• **Task instructions**:
The records are to be repeated in full. Every line must match.

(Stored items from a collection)
----------------
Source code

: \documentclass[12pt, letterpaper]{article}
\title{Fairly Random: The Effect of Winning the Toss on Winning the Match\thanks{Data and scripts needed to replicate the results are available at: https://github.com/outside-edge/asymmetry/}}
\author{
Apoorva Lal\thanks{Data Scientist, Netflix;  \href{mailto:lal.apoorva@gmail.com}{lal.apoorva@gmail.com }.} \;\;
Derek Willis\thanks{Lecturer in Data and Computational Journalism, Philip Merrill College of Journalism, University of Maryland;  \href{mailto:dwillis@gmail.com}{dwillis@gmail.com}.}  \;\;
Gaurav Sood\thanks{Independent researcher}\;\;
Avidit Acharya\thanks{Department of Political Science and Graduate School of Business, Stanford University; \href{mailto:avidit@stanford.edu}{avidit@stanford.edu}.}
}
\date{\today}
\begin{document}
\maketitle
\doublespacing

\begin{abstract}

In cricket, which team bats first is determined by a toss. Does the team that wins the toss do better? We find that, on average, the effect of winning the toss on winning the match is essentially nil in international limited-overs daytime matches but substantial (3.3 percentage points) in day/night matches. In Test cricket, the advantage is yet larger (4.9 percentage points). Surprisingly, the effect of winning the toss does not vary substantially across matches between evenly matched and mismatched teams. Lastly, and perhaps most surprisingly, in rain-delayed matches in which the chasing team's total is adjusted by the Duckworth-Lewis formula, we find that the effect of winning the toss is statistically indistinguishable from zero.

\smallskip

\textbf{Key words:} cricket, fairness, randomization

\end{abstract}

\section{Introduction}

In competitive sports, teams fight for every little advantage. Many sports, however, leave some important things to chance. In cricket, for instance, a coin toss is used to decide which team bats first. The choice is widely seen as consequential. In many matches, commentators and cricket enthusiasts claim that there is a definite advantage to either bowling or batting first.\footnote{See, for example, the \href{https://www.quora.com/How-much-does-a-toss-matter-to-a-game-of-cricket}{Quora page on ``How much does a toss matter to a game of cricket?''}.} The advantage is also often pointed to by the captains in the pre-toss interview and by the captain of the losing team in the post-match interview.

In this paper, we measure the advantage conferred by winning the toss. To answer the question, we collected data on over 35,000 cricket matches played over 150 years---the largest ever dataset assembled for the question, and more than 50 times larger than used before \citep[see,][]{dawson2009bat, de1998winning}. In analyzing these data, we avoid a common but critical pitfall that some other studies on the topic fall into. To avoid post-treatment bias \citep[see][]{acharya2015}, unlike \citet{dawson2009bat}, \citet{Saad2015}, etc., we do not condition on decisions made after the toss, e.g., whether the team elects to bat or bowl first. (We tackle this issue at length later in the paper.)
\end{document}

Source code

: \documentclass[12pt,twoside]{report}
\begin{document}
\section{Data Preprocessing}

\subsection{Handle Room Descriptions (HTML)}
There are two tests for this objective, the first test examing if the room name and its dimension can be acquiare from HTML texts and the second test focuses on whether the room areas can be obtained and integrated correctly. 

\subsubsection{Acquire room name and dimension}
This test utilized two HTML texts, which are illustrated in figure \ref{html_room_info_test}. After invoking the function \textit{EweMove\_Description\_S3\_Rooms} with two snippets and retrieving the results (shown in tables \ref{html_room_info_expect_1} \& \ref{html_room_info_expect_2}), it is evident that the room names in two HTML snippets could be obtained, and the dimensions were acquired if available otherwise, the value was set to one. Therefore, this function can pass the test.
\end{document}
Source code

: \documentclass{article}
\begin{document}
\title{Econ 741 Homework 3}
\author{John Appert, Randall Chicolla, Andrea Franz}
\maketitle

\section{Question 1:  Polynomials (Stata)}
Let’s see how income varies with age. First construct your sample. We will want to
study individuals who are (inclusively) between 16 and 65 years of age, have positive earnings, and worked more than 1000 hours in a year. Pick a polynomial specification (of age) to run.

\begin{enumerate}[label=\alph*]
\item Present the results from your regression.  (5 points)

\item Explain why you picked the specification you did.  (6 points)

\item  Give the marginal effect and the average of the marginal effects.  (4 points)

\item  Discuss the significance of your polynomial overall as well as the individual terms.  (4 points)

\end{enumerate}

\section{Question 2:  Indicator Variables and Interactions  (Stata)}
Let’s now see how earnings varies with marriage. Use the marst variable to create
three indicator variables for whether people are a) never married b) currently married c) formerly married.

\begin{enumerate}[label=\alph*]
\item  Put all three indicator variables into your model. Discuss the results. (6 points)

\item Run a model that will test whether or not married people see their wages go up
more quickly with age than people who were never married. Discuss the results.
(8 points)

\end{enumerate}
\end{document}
----------------
• **Task answer**:
Source code

: \documentclass[12pt, letterpaper]{article}
\title{Fairly Random: The Effect of Winning the Toss on Winning the Match\thanks{Data and scripts needed to replicate the results are available at: https://github.com/outside-edge/asymmetry/}}
\author{
Apoorva Lal\thanks{Data Scientist, Netflix;  \href{mailto:lal.apoorva@gmail.com}{lal.apoorva@gmail.com }.} \;\;
Derek Willis\thanks{Lecturer in Data and Computational Journalism, Philip Merrill College of Journalism, University of Maryland;  \href{mailto:dwillis@gmail.com}{dwillis@gmail.com}.}  \;\;
Gaurav Sood\thanks{Independent researcher}\;\;
Avidit Acharya\thanks{Department of Political Science and Graduate School of Business, Stanford University; \href{mailto:avidit@stanford.edu}{avidit@stanford.edu}.}
}
\date{\today}
\begin{document}
\maketitle
\doublespacing

\begin{abstract}

In cricket, which team bats first is determined by a toss. Does the team that wins the toss do better? We find that, on average, the effect of winning the toss on winning the match is essentially nil in international limited-overs daytime matches but substantial (3.3 percentage points) in day/night matches. In Test cricket, the advantage is yet larger (4.9 percentage points). Surprisingly, the effect of winning the toss does not vary substantially across matches between evenly matched and mismatched teams. Lastly, and perhaps most surprisingly, in rain-delayed matches in which the chasing team's total is adjusted by the Duckworth-Lewis formula, we find that the effect of winning the toss is statistically indistinguishable from zero.

\smallskip

\textbf{Key words:} cricket, fairness, randomization

\end{abstract}

\section{Introduction}

In competitive sports, teams fight for every little advantage. Many sports, however, leave some important things to chance. In cricket, for instance, a coin toss is used to decide which team bats first. The choice is widely seen as consequential. In many matches, commentators and cricket enthusiasts claim that there is a definite advantage to either bowling or batting first.\footnote{See, for example, the \href{https://www.quora.com/How-much-does-a-toss-matter-to-a-game-of-cricket}{Quora page on ``How much does a toss matter to a game of cricket?''}.} The advantage is also often pointed to by the captains in the pre-toss interview and by the captain of the losing team in the post-match interview.

In this paper, we measure the advantage conferred by winning the toss. To answer the question, we collected data on over 35,000 cricket matches played over 150 years---the largest ever dataset assembled for the question, and more than 50 times larger than used before \citep[see,][]{dawson2009bat, de1998winning}. In analyzing these data, we avoid a common but critical pitfall that some other studies on the topic fall into. To avoid post-treatment bias \citep[see][]{acharya2015}, unlike \citet{dawson2009bat}, \citet{Saad2015}, etc., we do not condition on decisions made after the toss, e.g., whether the team elects to bat or bowl first. (We tackle this issue at length later in the paper.)
\end{document}

Source code

: \documentclass[12pt,twoside]{report}
\begin{document}
\section{Data Preprocessing}

\subsection{Handle Room Descriptions (HTML)}
There are two tests for this objective, the first test examing if the room name and its dimension can be acquiare from HTML texts and the second test focuses on whether the room areas can be obtained and integrated correctly. 

\subsubsection{Acquire room name and dimension}
This test utilized two HTML texts, which are illustrated in figure \ref{html_room_info_test}. After invoking the function \textit{EweMove\_Description\_S3\_Rooms} with two snippets and retrieving the results (shown in tables \ref{html_room_info_expect_1} \& \ref{html_room_info_expect_2}), it is evident that the room names in two HTML snippets could be obtained, and the dimensions were acquired if available otherwise, the value was set to one. Therefore, this function can pass the test.
\end{document}
Source code

: \documentclass{article}
\begin{document}
\title{Econ 741 Homework 3}
\author{John Appert, Randall Chicolla, Andrea Franz}
\maketitle

\section{Question 1:  Polynomials (Stata)}
Let’s see how income varies with age. First construct your sample. We will want to
study individuals who are (inclusively) between 16 and 65 years of age, have positive earnings, and worked more than 1000 hours in a year. Pick a polynomial specification (of age) to run.

\begin{enumerate}[label=\alph*]
\item Present the results from your regression.  (5 points)

\item Explain why you picked the specification you did.  (6 points)

\item  Give the marginal effect and the average of the marginal effects.  (4 points)

\item  Discuss the significance of your polynomial overall as well as the individual terms.  (4 points)

\end{enumerate}

\section{Question 2:  Indicator Variables and Interactions  (Stata)}
Let’s now see how earnings varies with marriage. Use the marst variable to create
three indicator variables for whether people are a) never married b) currently married c) formerly married.

\begin{enumerate}[label=\alph*]
\item  Put all three indicator variables into your model. Discuss the results. (6 points)

\item Run a model that will test whether or not married people see their wages go up
more quickly with age than people who were never married. Discuss the results.
(8 points)

\end{enumerate}
\end{document}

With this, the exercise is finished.